When I was invited to join the Teach for All conference held on Oct. 18-24 in Shanghai and then Tenchong in Yunnan province by Teach for the Philippines founders and top officials Margarita Delgado, Lizzie Zobel, and Clarissa Delgado, I thought my only involvement would be to interview two former Beijing political exiles—my brother and former ABC News Beijing bureau chief Chito Sta. Romana and Jaime FlorCruz, the current CNN Beijing bureau chief. Their unusual experiences and life journeys were to acquaint the participants with the China mystique and, more important, inspire them on how challenges and hardships can be opportunities for unimaginable worlds awaiting to be explored.

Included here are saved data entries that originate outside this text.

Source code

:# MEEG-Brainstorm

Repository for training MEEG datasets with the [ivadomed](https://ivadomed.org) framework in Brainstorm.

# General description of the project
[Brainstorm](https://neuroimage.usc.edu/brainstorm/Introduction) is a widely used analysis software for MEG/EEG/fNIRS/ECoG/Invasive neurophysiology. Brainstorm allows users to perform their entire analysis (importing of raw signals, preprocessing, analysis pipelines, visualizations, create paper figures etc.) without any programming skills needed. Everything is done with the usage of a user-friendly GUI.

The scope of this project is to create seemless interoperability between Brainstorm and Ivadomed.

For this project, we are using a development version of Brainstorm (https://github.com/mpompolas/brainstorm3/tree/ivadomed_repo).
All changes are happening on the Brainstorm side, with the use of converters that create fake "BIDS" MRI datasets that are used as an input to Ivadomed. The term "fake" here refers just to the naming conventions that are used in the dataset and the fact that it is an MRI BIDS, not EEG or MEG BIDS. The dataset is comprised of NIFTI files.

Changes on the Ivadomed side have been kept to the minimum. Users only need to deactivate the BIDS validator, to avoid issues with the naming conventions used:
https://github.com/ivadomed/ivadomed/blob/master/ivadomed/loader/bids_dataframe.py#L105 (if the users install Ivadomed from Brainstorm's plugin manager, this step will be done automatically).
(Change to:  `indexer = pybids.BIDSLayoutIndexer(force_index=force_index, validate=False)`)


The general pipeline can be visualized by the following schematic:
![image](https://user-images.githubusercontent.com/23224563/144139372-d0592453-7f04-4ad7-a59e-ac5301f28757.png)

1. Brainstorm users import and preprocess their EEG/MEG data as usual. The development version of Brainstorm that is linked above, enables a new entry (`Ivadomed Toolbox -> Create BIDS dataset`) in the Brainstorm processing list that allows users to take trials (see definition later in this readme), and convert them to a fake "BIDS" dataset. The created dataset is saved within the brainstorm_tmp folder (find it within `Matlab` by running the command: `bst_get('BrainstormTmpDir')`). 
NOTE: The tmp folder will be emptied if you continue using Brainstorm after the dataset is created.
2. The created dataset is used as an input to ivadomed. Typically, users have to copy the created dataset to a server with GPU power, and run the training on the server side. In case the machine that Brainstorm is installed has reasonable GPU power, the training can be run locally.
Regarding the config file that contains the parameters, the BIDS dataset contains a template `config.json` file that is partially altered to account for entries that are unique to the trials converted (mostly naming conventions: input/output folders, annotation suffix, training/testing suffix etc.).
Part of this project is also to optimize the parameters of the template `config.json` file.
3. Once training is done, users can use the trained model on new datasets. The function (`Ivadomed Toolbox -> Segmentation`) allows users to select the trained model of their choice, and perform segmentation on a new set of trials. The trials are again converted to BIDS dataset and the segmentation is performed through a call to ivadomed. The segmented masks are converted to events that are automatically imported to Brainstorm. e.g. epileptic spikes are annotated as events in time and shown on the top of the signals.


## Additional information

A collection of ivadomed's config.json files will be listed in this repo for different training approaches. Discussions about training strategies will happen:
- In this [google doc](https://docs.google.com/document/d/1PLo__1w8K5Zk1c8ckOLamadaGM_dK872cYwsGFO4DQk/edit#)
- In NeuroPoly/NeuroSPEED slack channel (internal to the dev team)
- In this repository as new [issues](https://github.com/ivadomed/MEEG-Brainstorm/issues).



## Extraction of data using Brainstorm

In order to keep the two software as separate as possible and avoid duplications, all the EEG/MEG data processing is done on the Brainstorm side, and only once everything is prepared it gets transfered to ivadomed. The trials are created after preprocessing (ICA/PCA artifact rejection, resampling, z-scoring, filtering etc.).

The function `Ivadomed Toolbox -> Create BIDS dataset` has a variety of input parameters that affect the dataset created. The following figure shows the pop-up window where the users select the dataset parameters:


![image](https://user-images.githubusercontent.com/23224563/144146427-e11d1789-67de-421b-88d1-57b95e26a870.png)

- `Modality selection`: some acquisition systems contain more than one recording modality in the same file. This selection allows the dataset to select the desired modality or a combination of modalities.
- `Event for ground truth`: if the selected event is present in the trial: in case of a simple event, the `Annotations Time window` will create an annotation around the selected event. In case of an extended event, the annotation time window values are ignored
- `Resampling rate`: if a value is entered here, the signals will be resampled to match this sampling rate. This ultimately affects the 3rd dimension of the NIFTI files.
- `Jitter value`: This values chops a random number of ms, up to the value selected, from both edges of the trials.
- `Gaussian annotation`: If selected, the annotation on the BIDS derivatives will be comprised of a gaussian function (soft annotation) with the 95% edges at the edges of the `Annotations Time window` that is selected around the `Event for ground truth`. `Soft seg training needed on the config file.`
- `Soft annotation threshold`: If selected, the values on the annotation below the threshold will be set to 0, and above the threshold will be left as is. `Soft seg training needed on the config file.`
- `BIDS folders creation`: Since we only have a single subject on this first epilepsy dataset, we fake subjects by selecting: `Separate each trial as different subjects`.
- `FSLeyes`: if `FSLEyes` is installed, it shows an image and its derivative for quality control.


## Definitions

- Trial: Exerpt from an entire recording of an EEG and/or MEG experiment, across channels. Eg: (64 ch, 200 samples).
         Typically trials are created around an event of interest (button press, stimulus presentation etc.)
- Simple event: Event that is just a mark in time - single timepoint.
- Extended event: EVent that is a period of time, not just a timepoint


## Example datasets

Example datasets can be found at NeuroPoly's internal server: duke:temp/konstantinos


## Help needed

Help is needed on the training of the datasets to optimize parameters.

However, two prominent names stood out in the conference program that provided the greatest incentive for all participants: Wendy Kopp, founder of Teach for America, and Thomas L. Friedman, New York Times foreign affairs columnist, recipient of three Pulitzer Prizes, and internationally renowned author best known for “The World is Flat,” “Hot, Flat, and Crowded,” and “The Lexus and the Olive Tree.” With such a roster of speakers, how can one not find time for a seven-day gathering?

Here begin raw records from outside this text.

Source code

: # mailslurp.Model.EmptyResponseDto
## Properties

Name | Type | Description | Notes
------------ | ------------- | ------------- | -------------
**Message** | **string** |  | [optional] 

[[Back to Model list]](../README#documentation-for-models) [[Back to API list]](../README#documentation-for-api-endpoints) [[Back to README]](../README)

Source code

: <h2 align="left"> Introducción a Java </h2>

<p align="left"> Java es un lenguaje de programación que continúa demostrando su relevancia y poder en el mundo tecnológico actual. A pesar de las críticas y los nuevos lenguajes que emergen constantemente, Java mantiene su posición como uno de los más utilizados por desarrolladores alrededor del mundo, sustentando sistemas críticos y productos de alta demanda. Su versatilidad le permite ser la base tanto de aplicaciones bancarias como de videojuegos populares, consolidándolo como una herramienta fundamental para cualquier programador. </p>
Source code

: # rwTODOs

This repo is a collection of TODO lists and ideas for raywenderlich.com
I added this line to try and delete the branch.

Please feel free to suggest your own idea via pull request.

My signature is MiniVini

Kopp, as cofounder and CEO of the Teach for All network, played official host. Teach for All is the global version of Teach for America, an education-reform program that was the subject of Kopp’s undergraduate thesis at Princeton University. She was fired up with the idea of providing educational equity to all students, no matter their background. She also knew that there must be many college graduates and career-switchers in search of more meaningful jobs than what the predictable Wall Street and big corporations route offered.

Through its advocacy of hiring these individuals to teach for two years in poor public schools across the United States, Teach for All now has a roster of 11,000 teachers.

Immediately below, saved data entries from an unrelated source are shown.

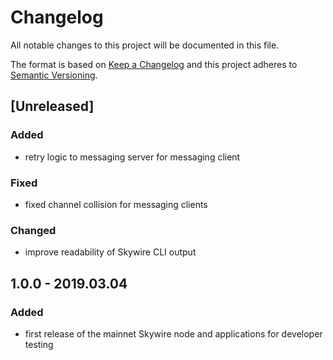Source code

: # Changelog
All notable changes to this project will be documented in this file.

The format is based on [Keep a Changelog](http://keepachangelog.com/en/1.0.0/)
and this project adheres to [Semantic Versioning](http://semver.org/spec/v2.0.0.html).

## [Unreleased]

### Added 

- retry logic to messaging server for messaging client

### Fixed

- fixed channel collision for messaging clients

### Changed

- improve readability of Skywire CLI output

## 1.0.0 - 2019.03.04

### Added

- first release of the mainnet Skywire node and applications for developer testing

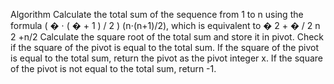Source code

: Algorithm
Calculate the total sum of the sequence from 1 to n using the formula ( � ⋅ ( � + 1 ) / 2 ) (n⋅(n+1)/2), which is equivalent to � 2 + � / 2 n 2 +n/2 Calculate the square root of the total sum and store it in pivot. Check if the square of the pivot is equal to the total sum. If the square of the pivot is equal to the total sum, return the pivot as the pivot integer x. If the square of the pivot is not equal to the total sum, return -1.
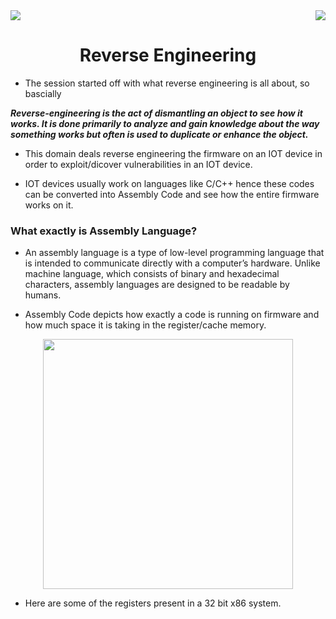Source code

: <div>
<img src="https://img.shields.io/badge/Domain:-Firmware%20-black">
<img src="https://img.shields.io/badge/Date-4%20August%202022-green[700]" align="right">

<div align="center"><h1>Reverse Engineering</h1></div>

- The session started off with what reverse engineering is all about, so bascially 

***Reverse-engineering is the act of dismantling an object to see how it works. It is done primarily to analyze and gain knowledge about the way something works but often is used to duplicate or enhance the object.***

- This domain deals reverse engineering the firmware on an IOT device in order to exploit/dicover vulnerabilities in an IOT device.

- IOT devices usually work on languages like C/C++ hence these codes can be converted into Assembly Code and see how the entire firmware works on it.  

### What exactly is Assembly Language?

- An assembly language is a type of low-level programming language that is intended to communicate directly with a computer’s hardware. Unlike machine language, which consists of binary and hexadecimal characters, assembly languages are designed to be readable by humans.

- Assembly Code depicts how exactly a code is running on firmware and how much space it is taking in the register/cache memory.

<div align="center">
  <img width="400" src="https://www.cs.virginia.edu/~evans/cs216/guides/x86-registers.png">
</div>

- Here are some of the registers present in a 32 bit x86 system.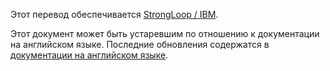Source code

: <p>Этот перевод обеспечивается <a href="http://strongloop.com">StrongLoop / IBM</a>.</p>

Этот документ может быть устаревшим по отношению к документации на английском языке. Последние обновления содержатся в <a href="/expressjs.com/">документации на английском языке</a>.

What Kopp discovered as the inadequacies of American public education—schools with limited funding, poorly trained teachers, a “disconnect between private-sector needs and public-sector performance,” and skills not adequate for gainful employment—were no different from those elsewhere in the world.

Teach for America has gained such a high degree of credibility over the years that with its acceptance rate of 14 percent, it is said to be tougher to enter than Georgetown and Cornell.

It was inevitable for the 24-year-old Teach for America model to turn global, and for Teach for All to happen. It began as a response to like-minded and concerned individuals from India to Chile to Lebanon, as detailed in the Oct. 28, 2013, issue of Fortune featuring Kopp among the business world’s “50 most powerful women.”

There were others similarly concerned about improving the quality of public education in their countries. At about the same time, Brett Wigdortz, chief strategy adviser and cofounder of Teach for All, was drawing similar inquiries from European neighbors. Wigdortz had also initiated an education-reform program in England called Teach First. It has emerged as the No. 1 recruiter of university graduates in England this year.

It is to the Teach for All network that Teach for the Philippines (TFP) proudly belongs. The obsession with educational equity for all students and the desire for transformative changes in our public school system are much in evidence. As one of the newer members, TFP presently has its first cohort of 53 fellows assigned by the Department of Education in 10 Quezon City public schools where they teach Grade 3 classes. It is the grade level that the DepEd has identified as critical, where the highest number of dropouts take place. Truly, this initiative has only been realized with the tremendous support of the Quezon City government and the DepEd, which has always considered TFP from its previous life as the 11-year-old Sa Aklat Sisikat Foundation as a partner.

Teach for All has been present though TFP’s baby steps, though it runs independently, as do all 32 members of the network across six continents. The TFP fellows, who live in the neighborhood of their schools and make frequent home visits, have just completed a first semester of their two-year teaching contracts. They are neither discouraged that many of their students cannot as yet read nor intimidated by the large class sizes they have. This crop of teachers, for whom education degrees are not a prerequisite, were recruited for the kind of leadership they offer and their desire to truly leave a mark, as the TFP mantra goes.

From 2,000+ applicants last year, only 53 were selected. As TFP prepares to recruit its second cohort for schoolyear 2014-15, we smile at the story that Jaime Augusto Zobel de Ayala was initially aghast but later amused and rather pleased that a keen rival for new graduates is TFP, his wife Lizzie’s organization. Apparently, more and more graduates are interested in teaching instead of corporate jobs.

And this is just to put the Teach for All conference in proper context—with more stories to come.